- Task statement:
Look over the listing below and report how many of its lines contain the string "manager", with no other words.

- Data supplied:
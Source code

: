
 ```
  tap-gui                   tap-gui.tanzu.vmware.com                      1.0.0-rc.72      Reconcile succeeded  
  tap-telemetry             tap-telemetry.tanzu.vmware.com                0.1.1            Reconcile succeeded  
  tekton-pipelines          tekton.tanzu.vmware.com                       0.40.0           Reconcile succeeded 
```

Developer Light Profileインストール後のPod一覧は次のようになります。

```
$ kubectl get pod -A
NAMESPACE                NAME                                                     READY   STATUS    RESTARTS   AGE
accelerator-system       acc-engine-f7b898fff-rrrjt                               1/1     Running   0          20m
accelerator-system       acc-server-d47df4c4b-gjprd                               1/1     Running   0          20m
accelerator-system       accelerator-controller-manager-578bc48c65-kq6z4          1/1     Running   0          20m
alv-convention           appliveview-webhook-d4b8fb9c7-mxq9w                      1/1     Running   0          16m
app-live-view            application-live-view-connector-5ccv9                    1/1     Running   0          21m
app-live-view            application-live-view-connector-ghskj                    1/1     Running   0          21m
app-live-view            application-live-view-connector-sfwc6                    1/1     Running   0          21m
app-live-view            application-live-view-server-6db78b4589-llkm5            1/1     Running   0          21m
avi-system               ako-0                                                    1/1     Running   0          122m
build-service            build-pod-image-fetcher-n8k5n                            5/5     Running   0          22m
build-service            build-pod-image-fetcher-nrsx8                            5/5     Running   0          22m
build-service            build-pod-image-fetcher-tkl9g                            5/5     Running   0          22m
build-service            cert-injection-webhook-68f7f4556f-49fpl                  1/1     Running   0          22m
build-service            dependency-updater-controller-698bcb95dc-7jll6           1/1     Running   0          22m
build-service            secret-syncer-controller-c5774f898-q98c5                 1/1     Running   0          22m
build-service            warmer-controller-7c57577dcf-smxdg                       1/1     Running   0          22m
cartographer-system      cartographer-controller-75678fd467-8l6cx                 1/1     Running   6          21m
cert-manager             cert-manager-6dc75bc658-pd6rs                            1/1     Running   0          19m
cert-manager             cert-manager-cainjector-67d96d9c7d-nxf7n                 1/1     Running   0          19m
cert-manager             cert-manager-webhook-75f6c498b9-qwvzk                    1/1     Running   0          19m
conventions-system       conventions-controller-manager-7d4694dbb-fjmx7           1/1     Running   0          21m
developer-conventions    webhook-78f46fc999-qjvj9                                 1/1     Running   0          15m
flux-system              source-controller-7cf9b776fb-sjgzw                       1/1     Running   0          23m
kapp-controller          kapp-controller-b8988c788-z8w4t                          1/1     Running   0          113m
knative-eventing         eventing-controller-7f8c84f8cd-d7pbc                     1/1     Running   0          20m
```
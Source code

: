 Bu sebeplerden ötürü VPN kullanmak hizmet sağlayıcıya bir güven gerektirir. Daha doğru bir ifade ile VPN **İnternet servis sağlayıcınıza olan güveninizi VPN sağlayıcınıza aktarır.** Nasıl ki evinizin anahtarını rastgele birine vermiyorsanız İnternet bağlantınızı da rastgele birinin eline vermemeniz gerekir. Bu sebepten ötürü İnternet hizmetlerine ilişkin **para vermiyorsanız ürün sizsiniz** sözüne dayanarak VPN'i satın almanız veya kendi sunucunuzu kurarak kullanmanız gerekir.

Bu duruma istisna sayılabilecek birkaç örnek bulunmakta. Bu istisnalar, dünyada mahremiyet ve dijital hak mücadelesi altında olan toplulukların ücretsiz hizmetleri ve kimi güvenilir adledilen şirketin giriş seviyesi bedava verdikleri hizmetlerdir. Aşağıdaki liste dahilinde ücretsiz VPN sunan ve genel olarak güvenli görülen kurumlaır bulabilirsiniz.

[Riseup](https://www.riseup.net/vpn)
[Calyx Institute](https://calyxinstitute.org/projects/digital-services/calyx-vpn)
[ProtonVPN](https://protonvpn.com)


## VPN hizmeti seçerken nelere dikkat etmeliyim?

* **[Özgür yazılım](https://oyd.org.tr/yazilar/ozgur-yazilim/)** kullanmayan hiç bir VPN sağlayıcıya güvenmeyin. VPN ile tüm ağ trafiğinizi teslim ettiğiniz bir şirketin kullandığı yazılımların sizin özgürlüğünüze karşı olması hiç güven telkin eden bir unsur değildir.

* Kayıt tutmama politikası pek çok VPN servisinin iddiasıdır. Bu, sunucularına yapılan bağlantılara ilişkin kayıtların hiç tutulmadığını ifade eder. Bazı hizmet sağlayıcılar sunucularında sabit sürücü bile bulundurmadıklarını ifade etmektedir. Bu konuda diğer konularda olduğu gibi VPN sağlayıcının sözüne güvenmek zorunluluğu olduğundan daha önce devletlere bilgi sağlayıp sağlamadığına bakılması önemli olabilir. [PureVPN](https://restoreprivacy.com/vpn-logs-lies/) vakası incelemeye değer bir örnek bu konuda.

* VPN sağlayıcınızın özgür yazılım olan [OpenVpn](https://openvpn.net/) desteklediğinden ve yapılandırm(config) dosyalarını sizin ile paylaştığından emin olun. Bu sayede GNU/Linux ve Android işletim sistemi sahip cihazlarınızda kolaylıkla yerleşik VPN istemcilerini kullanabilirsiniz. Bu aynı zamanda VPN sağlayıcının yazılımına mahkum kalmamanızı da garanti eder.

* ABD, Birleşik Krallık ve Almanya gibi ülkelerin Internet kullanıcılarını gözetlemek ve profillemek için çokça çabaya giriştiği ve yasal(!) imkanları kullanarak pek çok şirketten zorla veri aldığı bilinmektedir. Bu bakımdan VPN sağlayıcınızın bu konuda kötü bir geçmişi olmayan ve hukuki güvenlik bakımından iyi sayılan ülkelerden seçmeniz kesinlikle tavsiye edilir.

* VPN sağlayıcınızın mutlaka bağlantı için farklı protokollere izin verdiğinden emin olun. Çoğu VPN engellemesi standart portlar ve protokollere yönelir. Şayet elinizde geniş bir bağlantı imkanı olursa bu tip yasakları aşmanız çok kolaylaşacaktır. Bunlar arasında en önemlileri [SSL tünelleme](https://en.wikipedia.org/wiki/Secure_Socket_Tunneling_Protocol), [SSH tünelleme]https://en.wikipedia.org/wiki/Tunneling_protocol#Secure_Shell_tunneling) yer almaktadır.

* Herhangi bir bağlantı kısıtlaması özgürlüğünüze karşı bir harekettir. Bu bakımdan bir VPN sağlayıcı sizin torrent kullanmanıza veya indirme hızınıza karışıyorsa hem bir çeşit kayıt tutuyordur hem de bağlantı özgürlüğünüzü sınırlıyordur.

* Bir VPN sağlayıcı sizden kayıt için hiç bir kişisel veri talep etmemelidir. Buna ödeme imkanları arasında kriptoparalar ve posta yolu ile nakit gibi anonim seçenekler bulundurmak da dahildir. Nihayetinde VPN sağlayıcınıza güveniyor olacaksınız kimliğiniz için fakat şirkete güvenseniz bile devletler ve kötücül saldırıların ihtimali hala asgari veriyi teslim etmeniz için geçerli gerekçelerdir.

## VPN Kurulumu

- Task solution:
5